== TASK STATEMENT ==
Exclude the pictures and repeat all of the data exactly.

== PROVIDED DATA ==
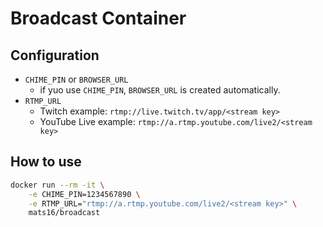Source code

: # Broadcast Container

## Configuration

- `CHIME_PIN` or `BROWSER_URL`
  - if yuo use `CHIME_PIN`, `BROWSER_URL` is created automatically.
- `RTMP_URL`
  - Twitch example: `rtmp://live.twitch.tv/app/<stream key>`
  - YouTube Live example: `rtmp://a.rtmp.youtube.com/live2/<stream key>`

## How to use

```sh
docker run --rm -it \
    -e CHIME_PIN=1234567890 \
    -e RTMP_URL="rtmp://a.rtmp.youtube.com/live2/<stream key>" \
    mats16/broadcast
```
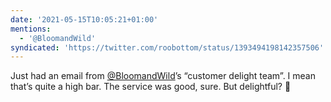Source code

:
 ```yaml
---
date: '2021-05-15T10:05:21+01:00'
mentions:
  - '@BloomandWild'
syndicated: 'https://twitter.com/roobottom/status/1393494198142357506'
---
```

Just had an email from [@BloomandWild](https://twitter.com/@BloomandWild)’s “customer delight team”. I mean that’s quite a high bar. The service was good, sure. But delightful? 🤔
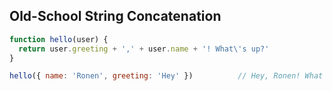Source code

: ## Old-School String Concatenation
```js
function hello(user) {
  return user.greeting + ',' + user.name + '! What\'s up?'
}

hello({ name: 'Ronen', greeting: 'Hey' })          // Hey, Ronen! What's up?
```

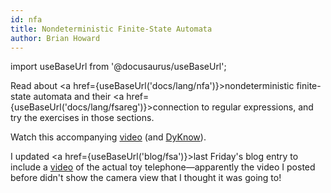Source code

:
 ```yaml
---
id: nfa
title: Nondeterministic Finite-State Automata
author: Brian Howard
---
```

import useBaseUrl from '@docusaurus/useBaseUrl';

Read about <a href={useBaseUrl('docs/lang/nfa')}>nondeterministic finite-state automata</a> and their <a href={useBaseUrl('docs/lang/fsareg')}>connection to regular expressions</a>, and try the exercises in those sections.

Watch this accompanying [video](https://drive.google.com/file/d/1QfJfvfFxYEDZMT0C7xifwmewZLPPO5Pd/view) (and [DyKnow](https://drive.google.com/open?id=1-uyCi9ebCgwKVSm4fz8e70AoRq3Wikqj)).

I updated <a href={useBaseUrl('blog/fsa')}>last Friday's blog entry</a> to include a [video](https://drive.google.com/file/d/1kI7JeF6LzXlE02I37uekmQhYi4XFvzv4/view) of the actual toy telephone&mdash;apparently the video I posted before didn't show the camera view that I thought it was going to!

<!--
Here is the [video](https://drive.google.com/file/d/1XGh1fOvJDv5HbNDafolK1kRlrEmr_tDs/view) and [DyKnow](https://drive.google.com/open?id=1-p5DK4hJ08pUPITG9oYUc8YtQ8Docofi) from the section A class session.
-->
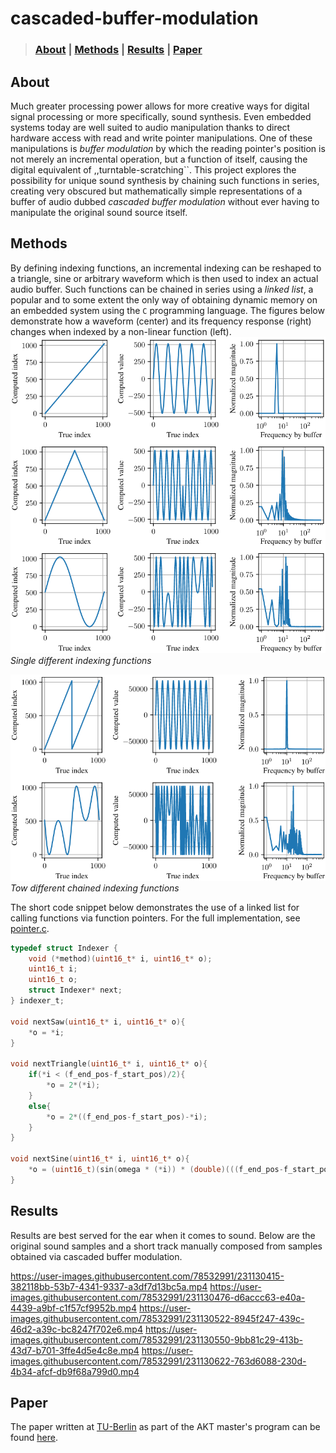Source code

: # cascaded-buffer-modulation

> ### [About](#about) | [Methods](#about) | [Results](#results) | [Paper](#paper)

## About
Much greater processing power allows for more creative ways for digital signal processing or more specifically, sound synthesis. Even embedded systems today are well suited to audio manipulation thanks to direct hardware access with read and write pointer manipulations. One of these manipulations is *buffer modulation* by which the reading pointer's position is not merely an incremental operation, but a function of itself, causing the digital equivalent of ,,turntable-scratching``. This project explores the possibility for unique sound synthesis by chaining such functions in series, creating very obscured but mathematically simple representations of a buffer of audio dubbed *cascaded buffer modulation* without ever having to manipulate the original sound source itself.

## Methods
By defining indexing functions, an incremental indexing can be reshaped to a triangle, sine or arbitrary waveform which is then used to index an actual audio buffer. Such functions can be chained in series using a *linked list*, a popular and to some extent the only way of obtaining dynamic memory on an embedded system using the `C` programming language. The figures below demonstrate how a waveform (center) and its frequency response (right) changes when indexed by a non-linear function (left).
![idx_f](docs/indexer_types.png)
*Single different indexing functions*

![idx_c](docs/indexer_chained.png)
*Tow different chained indexing functions*

The short code snippet below demonstrates the use of a linked list for calling functions via function pointers. For the full implementation, see [pointer.c](lib/waveform/pointer.cpp).
```C
typedef struct Indexer {
    void (*method)(uint16_t* i, uint16_t* o);
    uint16_t i;
    uint16_t o;
    struct Indexer* next;
} indexer_t;

void nextSaw(uint16_t* i, uint16_t* o){
    *o = *i;
}

void nextTriangle(uint16_t* i, uint16_t* o){
    if(*i < (f_end_pos-f_start_pos)/2){
        *o = 2*(*i);
    }
    else{
        *o = 2*((f_end_pos-f_start_pos)-*i);
    }
}

void nextSine(uint16_t* i, uint16_t* o){
    *o = (uint16_t)(sin(omega * (*i)) * (double)(((f_end_pos-f_start_pos)+1)/2 - 1)) + ((f_end_pos-f_start_pos)+1)/2;
}
```

## Results
Results are best served for the ear when it comes to sound. Below are the original sound samples and a short track manually composed from samples obtained via cascaded buffer modulation.

https://user-images.githubusercontent.com/78532991/231130415-382118bb-53b7-4341-9337-a3df7d13bc5a.mp4
https://user-images.githubusercontent.com/78532991/231130476-d6accc63-e40a-4439-a9bf-c1f57cf9952b.mp4
https://user-images.githubusercontent.com/78532991/231130522-8945f247-439c-46d2-a39c-bc8247f702e6.mp4
https://user-images.githubusercontent.com/78532991/231130550-9bb81c29-413b-43d7-b701-3ffe4d5e4c8e.mp4
https://user-images.githubusercontent.com/78532991/231130622-763d6088-230d-4b34-afcf-db9f68a799d0.mp4

## Paper
The paper written at [TU-Berlin](https://www.tu.berlin/en/) as part of the AKT master's program can be found [here](/docs/Cascaded_Buffer_Modulation_for_Sound_Synthesis_on_Embedded_Systems.pdf).
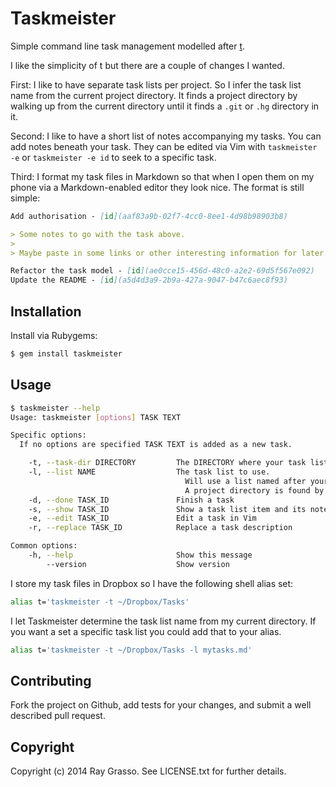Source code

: # Taskmeister

Simple command line task management modelled after [t](http://stevelosh.com/projects/t/).

I like the simplicity of t but there are a couple of changes I wanted.

First: I like to have separate task lists per project. So I infer the task list
name from the current project directory. It finds a project directory by walking
up from the current directory until it finds a `.git` or `.hg` directory in it.

Second: I like to have a short list of notes accompanying my tasks. You can add
notes beneath your task. They can be edited via Vim with `taskmeister -e` or
`taskmeister -e id` to seek to a specific task.

Third: I format my task files in Markdown so that when I open them on my phone
via a Markdown-enabled editor they look nice. The format is still simple:

```markdown
Add authorisation - [id](aaf83a9b-02f7-4cc0-8ee1-4d98b98903b8)

> Some notes to go with the task above.
>
> Maybe paste in some links or other interesting information for later.

Refactor the task model - [id](ae0cce15-456d-48c0-a2e2-69d5f567e092)
Update the README - [id](a5d4d3a9-2b9a-427a-9047-b47c6aec8f93)
```

## Installation

Install via Rubygems:

```sh
$ gem install taskmeister
```

## Usage

```sh
$ taskmeister --help
Usage: taskmeister [options] TASK TEXT

Specific options:
  If no options are specified TASK TEXT is added as a new task.

    -t, --task-dir DIRECTORY         The DIRECTORY where your task lists are stored. (Defaults to pwd)
    -l, --list NAME                  The task list to use.
                                       Will use a list named after your current project directory if not supplied.
                                       A project directory is found by walking up from the current directory and stopping if a .git or .hg directory is found.
    -d, --done TASK_ID               Finish a task
    -s, --show TASK_ID               Show a task list item and its notes
    -e, --edit TASK_ID               Edit a task in Vim
    -r, --replace TASK_ID            Replace a task description

Common options:
    -h, --help                       Show this message
        --version                    Show version
```

I store my task files in Dropbox so I have the following shell alias set:

```sh
alias t='taskmeister -t ~/Dropbox/Tasks'
```

I let Taskmeister determine the task list name from my current directory. If
you want a set a specific task list you could add that to your alias.

```sh
alias t='taskmeister -t ~/Dropbox/Tasks -l mytasks.md'
```

## Contributing

Fork the project on Github, add tests for your changes, and submit a well described pull request.

## Copyright

Copyright (c) 2014 Ray Grasso. See LICENSE.txt for further details.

== SOLVED PROBLEM ==
Source code

: # Broadcast Container

## Configuration

- `CHIME_PIN` or `BROWSER_URL`
  - if yuo use `CHIME_PIN`, `BROWSER_URL` is created automatically.
- `RTMP_URL`
  - Twitch example: `rtmp://live.twitch.tv/app/<stream key>`
  - YouTube Live example: `rtmp://a.rtmp.youtube.com/live2/<stream key>`

## How to use

```sh
docker run --rm -it \
    -e CHIME_PIN=1234567890 \
    -e RTMP_URL="rtmp://a.rtmp.youtube.com/live2/<stream key>" \
    mats16/broadcast
```
Source code

:
 ```yaml
---
date: '2021-05-15T10:05:21+01:00'
mentions:
  - '@BloomandWild'
syndicated: 'https://twitter.com/roobottom/status/1393494198142357506'
---
```

Just had an email from [@BloomandWild](https://twitter.com/@BloomandWild)’s “customer delight team”. I mean that’s quite a high bar. The service was good, sure. But delightful? 🤔
Source code

: ## Old-School String Concatenation
```js
function hello(user) {
  return user.greeting + ',' + user.name + '! What\'s up?'
}

hello({ name: 'Ronen', greeting: 'Hey' })          // Hey, Ronen! What's up?
```

Source code

:
 ```yaml
---
id: nfa
title: Nondeterministic Finite-State Automata
author: Brian Howard
---
```

import useBaseUrl from '@docusaurus/useBaseUrl';

Read about <a href={useBaseUrl('docs/lang/nfa')}>nondeterministic finite-state automata</a> and their <a href={useBaseUrl('docs/lang/fsareg')}>connection to regular expressions</a>, and try the exercises in those sections.

Watch this accompanying [video](https://drive.google.com/file/d/1QfJfvfFxYEDZMT0C7xifwmewZLPPO5Pd/view) (and [DyKnow](https://drive.google.com/open?id=1-uyCi9ebCgwKVSm4fz8e70AoRq3Wikqj)).

I updated <a href={useBaseUrl('blog/fsa')}>last Friday's blog entry</a> to include a [video](https://drive.google.com/file/d/1kI7JeF6LzXlE02I37uekmQhYi4XFvzv4/view) of the actual toy telephone&mdash;apparently the video I posted before didn't show the camera view that I thought it was going to!

<!--
Here is the [video](https://drive.google.com/file/d/1XGh1fOvJDv5HbNDafolK1kRlrEmr_tDs/view) and [DyKnow](https://drive.google.com/open?id=1-p5DK4hJ08pUPITG9oYUc8YtQ8Docofi) from the section A class session.
-->
Source code

: # cascaded-buffer-modulation

> ### [About](#about) | [Methods](#about) | [Results](#results) | [Paper](#paper)

## About
Much greater processing power allows for more creative ways for digital signal processing or more specifically, sound synthesis. Even embedded systems today are well suited to audio manipulation thanks to direct hardware access with read and write pointer manipulations. One of these manipulations is *buffer modulation* by which the reading pointer's position is not merely an incremental operation, but a function of itself, causing the digital equivalent of ,,turntable-scratching``. This project explores the possibility for unique sound synthesis by chaining such functions in series, creating very obscured but mathematically simple representations of a buffer of audio dubbed *cascaded buffer modulation* without ever having to manipulate the original sound source itself.

## Methods
By defining indexing functions, an incremental indexing can be reshaped to a triangle, sine or arbitrary waveform which is then used to index an actual audio buffer. Such functions can be chained in series using a *linked list*, a popular and to some extent the only way of obtaining dynamic memory on an embedded system using the `C` programming language. The figures below demonstrate how a waveform (center) and its frequency response (right) changes when indexed by a non-linear function (left).
![idx_f](docs/indexer_types.png)
*Single different indexing functions*

![idx_c](docs/indexer_chained.png)
*Tow different chained indexing functions*

The short code snippet below demonstrates the use of a linked list for calling functions via function pointers. For the full implementation, see [pointer.c](lib/waveform/pointer.cpp).
```C
typedef struct Indexer {
    void (*method)(uint16_t* i, uint16_t* o);
    uint16_t i;
    uint16_t o;
    struct Indexer* next;
} indexer_t;

void nextSaw(uint16_t* i, uint16_t* o){
    *o = *i;
}

void nextTriangle(uint16_t* i, uint16_t* o){
    if(*i < (f_end_pos-f_start_pos)/2){
        *o = 2*(*i);
    }
    else{
        *o = 2*((f_end_pos-f_start_pos)-*i);
    }
}

void nextSine(uint16_t* i, uint16_t* o){
    *o = (uint16_t)(sin(omega * (*i)) * (double)(((f_end_pos-f_start_pos)+1)/2 - 1)) + ((f_end_pos-f_start_pos)+1)/2;
}
```

## Results
Results are best served for the ear when it comes to sound. Below are the original sound samples and a short track manually composed from samples obtained via cascaded buffer modulation.

https://user-images.githubusercontent.com/78532991/231130415-382118bb-53b7-4341-9337-a3df7d13bc5a.mp4
https://user-images.githubusercontent.com/78532991/231130476-d6accc63-e40a-4439-a9bf-c1f57cf9952b.mp4
https://user-images.githubusercontent.com/78532991/231130522-8945f247-439c-46d2-a39c-bc8247f702e6.mp4
https://user-images.githubusercontent.com/78532991/231130550-9bb81c29-413b-43d7-b701-3ffe4d5e4c8e.mp4
https://user-images.githubusercontent.com/78532991/231130622-763d6088-230d-4b34-afcf-db9f68a799d0.mp4

## Paper
The paper written at [TU-Berlin](https://www.tu.berlin/en/) as part of the AKT master's program can be found [here](/docs/Cascaded_Buffer_Modulation_for_Sound_Synthesis_on_Embedded_Systems.pdf).
Source code

: # Taskmeister

Simple command line task management modelled after [t](http://stevelosh.com/projects/t/).

I like the simplicity of t but there are a couple of changes I wanted.

First: I like to have separate task lists per project. So I infer the task list
name from the current project directory. It finds a project directory by walking
up from the current directory until it finds a `.git` or `.hg` directory in it.

Second: I like to have a short list of notes accompanying my tasks. You can add
notes beneath your task. They can be edited via Vim with `taskmeister -e` or
`taskmeister -e id` to seek to a specific task.

Third: I format my task files in Markdown so that when I open them on my phone
via a Markdown-enabled editor they look nice. The format is still simple:

```markdown
Add authorisation - [id](aaf83a9b-02f7-4cc0-8ee1-4d98b98903b8)

> Some notes to go with the task above.
>
> Maybe paste in some links or other interesting information for later.

Refactor the task model - [id](ae0cce15-456d-48c0-a2e2-69d5f567e092)
Update the README - [id](a5d4d3a9-2b9a-427a-9047-b47c6aec8f93)
```

## Installation

Install via Rubygems:

```sh
$ gem install taskmeister
```

## Usage

```sh
$ taskmeister --help
Usage: taskmeister [options] TASK TEXT

Specific options:
  If no options are specified TASK TEXT is added as a new task.

    -t, --task-dir DIRECTORY         The DIRECTORY where your task lists are stored. (Defaults to pwd)
    -l, --list NAME                  The task list to use.
                                       Will use a list named after your current project directory if not supplied.
                                       A project directory is found by walking up from the current directory and stopping if a .git or .hg directory is found.
    -d, --done TASK_ID               Finish a task
    -s, --show TASK_ID               Show a task list item and its notes
    -e, --edit TASK_ID               Edit a task in Vim
    -r, --replace TASK_ID            Replace a task description

Common options:
    -h, --help                       Show this message
        --version                    Show version
```

I store my task files in Dropbox so I have the following shell alias set:

```sh
alias t='taskmeister -t ~/Dropbox/Tasks'
```

I let Taskmeister determine the task list name from my current directory. If
you want a set a specific task list you could add that to your alias.

```sh
alias t='taskmeister -t ~/Dropbox/Tasks -l mytasks.md'
```

## Contributing

Fork the project on Github, add tests for your changes, and submit a well described pull request.

## Copyright

Copyright (c) 2014 Ray Grasso. See LICENSE.txt for further details.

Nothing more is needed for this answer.